WHAT IS REQUIRED: Reproduce the entries that follow verbatim, down to the final line.
▬▬▬▬▬▬
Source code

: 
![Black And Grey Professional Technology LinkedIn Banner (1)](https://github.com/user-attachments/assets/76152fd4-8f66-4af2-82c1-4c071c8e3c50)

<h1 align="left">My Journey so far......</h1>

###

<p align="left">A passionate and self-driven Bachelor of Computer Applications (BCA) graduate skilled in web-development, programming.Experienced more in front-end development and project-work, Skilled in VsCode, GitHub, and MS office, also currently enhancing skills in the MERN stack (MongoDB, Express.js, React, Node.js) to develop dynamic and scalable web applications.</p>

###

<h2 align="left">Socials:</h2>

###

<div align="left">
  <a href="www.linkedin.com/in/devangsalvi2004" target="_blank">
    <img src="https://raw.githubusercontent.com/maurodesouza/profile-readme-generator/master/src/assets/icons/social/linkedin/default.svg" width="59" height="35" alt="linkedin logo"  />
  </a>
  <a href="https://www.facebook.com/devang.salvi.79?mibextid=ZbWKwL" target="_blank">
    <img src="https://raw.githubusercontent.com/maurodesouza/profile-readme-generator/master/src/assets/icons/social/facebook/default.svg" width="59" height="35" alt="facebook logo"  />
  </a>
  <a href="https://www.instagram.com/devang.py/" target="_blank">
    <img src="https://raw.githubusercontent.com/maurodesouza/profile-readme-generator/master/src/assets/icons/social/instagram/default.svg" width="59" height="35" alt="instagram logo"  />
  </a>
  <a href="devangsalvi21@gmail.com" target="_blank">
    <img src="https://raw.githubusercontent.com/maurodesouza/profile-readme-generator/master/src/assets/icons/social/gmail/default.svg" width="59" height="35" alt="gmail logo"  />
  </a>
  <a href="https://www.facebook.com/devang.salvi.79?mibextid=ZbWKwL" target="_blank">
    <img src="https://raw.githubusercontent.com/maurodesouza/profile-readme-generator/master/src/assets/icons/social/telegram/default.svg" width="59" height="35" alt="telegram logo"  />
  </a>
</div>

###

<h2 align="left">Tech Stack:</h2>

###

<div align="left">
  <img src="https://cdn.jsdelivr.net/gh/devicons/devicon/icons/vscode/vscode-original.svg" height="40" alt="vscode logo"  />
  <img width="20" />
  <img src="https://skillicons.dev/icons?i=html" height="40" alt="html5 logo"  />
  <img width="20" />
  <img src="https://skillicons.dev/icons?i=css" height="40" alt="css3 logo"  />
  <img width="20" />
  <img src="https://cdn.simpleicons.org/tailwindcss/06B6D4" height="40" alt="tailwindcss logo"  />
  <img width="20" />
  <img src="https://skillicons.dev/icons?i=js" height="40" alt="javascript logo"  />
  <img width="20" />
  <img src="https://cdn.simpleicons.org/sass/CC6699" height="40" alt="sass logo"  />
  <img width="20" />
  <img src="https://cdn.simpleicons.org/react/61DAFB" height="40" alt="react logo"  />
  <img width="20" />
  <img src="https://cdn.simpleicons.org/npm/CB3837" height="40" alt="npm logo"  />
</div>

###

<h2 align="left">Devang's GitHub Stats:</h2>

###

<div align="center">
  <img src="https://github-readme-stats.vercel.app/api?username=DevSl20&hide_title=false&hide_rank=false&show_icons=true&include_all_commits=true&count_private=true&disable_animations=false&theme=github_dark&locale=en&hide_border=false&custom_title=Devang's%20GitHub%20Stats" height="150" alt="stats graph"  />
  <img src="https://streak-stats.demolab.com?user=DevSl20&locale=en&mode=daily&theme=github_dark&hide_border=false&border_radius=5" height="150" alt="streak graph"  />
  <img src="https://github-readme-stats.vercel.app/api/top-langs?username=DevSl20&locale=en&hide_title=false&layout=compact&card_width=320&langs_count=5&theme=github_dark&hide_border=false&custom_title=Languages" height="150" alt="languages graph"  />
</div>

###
▬▬▬▬▬▬
SOLUTION TO THE EXERCISE:
Source code

: 
![Black And Grey Professional Technology LinkedIn Banner (1)](https://github.com/user-attachments/assets/76152fd4-8f66-4af2-82c1-4c071c8e3c50)

<h1 align="left">My Journey so far......</h1>

###

<p align="left">A passionate and self-driven Bachelor of Computer Applications (BCA) graduate skilled in web-development, programming.Experienced more in front-end development and project-work, Skilled in VsCode, GitHub, and MS office, also currently enhancing skills in the MERN stack (MongoDB, Express.js, React, Node.js) to develop dynamic and scalable web applications.</p>

###

<h2 align="left">Socials:</h2>

###

<div align="left">
  <a href="www.linkedin.com/in/devangsalvi2004" target="_blank">
    <img src="https://raw.githubusercontent.com/maurodesouza/profile-readme-generator/master/src/assets/icons/social/linkedin/default.svg" width="59" height="35" alt="linkedin logo"  />
  </a>
  <a href="https://www.facebook.com/devang.salvi.79?mibextid=ZbWKwL" target="_blank">
    <img src="https://raw.githubusercontent.com/maurodesouza/profile-readme-generator/master/src/assets/icons/social/facebook/default.svg" width="59" height="35" alt="facebook logo"  />
  </a>
  <a href="https://www.instagram.com/devang.py/" target="_blank">
    <img src="https://raw.githubusercontent.com/maurodesouza/profile-readme-generator/master/src/assets/icons/social/instagram/default.svg" width="59" height="35" alt="instagram logo"  />
  </a>
  <a href="devangsalvi21@gmail.com" target="_blank">
    <img src="https://raw.githubusercontent.com/maurodesouza/profile-readme-generator/master/src/assets/icons/social/gmail/default.svg" width="59" height="35" alt="gmail logo"  />
  </a>
  <a href="https://www.facebook.com/devang.salvi.79?mibextid=ZbWKwL" target="_blank">
    <img src="https://raw.githubusercontent.com/maurodesouza/profile-readme-generator/master/src/assets/icons/social/telegram/default.svg" width="59" height="35" alt="telegram logo"  />
  </a>
</div>

###

<h2 align="left">Tech Stack:</h2>

###

<div align="left">
  <img src="https://cdn.jsdelivr.net/gh/devicons/devicon/icons/vscode/vscode-original.svg" height="40" alt="vscode logo"  />
  <img width="20" />
  <img src="https://skillicons.dev/icons?i=html" height="40" alt="html5 logo"  />
  <img width="20" />
  <img src="https://skillicons.dev/icons?i=css" height="40" alt="css3 logo"  />
  <img width="20" />
  <img src="https://cdn.simpleicons.org/tailwindcss/06B6D4" height="40" alt="tailwindcss logo"  />
  <img width="20" />
  <img src="https://skillicons.dev/icons?i=js" height="40" alt="javascript logo"  />
  <img width="20" />
  <img src="https://cdn.simpleicons.org/sass/CC6699" height="40" alt="sass logo"  />
  <img width="20" />
  <img src="https://cdn.simpleicons.org/react/61DAFB" height="40" alt="react logo"  />
  <img width="20" />
  <img src="https://cdn.simpleicons.org/npm/CB3837" height="40" alt="npm logo"  />
</div>

###

<h2 align="left">Devang's GitHub Stats:</h2>

###

<div align="center">
  <img src="https://github-readme-stats.vercel.app/api?username=DevSl20&hide_title=false&hide_rank=false&show_icons=true&include_all_commits=true&count_private=true&disable_animations=false&theme=github_dark&locale=en&hide_border=false&custom_title=Devang's%20GitHub%20Stats" height="150" alt="stats graph"  />
  <img src="https://streak-stats.demolab.com?user=DevSl20&locale=en&mode=daily&theme=github_dark&hide_border=false&border_radius=5" height="150" alt="streak graph"  />
  <img src="https://github-readme-stats.vercel.app/api/top-langs?username=DevSl20&locale=en&hide_title=false&layout=compact&card_width=320&langs_count=5&theme=github_dark&hide_border=false&custom_title=Languages" height="150" alt="languages graph"  />
</div>

###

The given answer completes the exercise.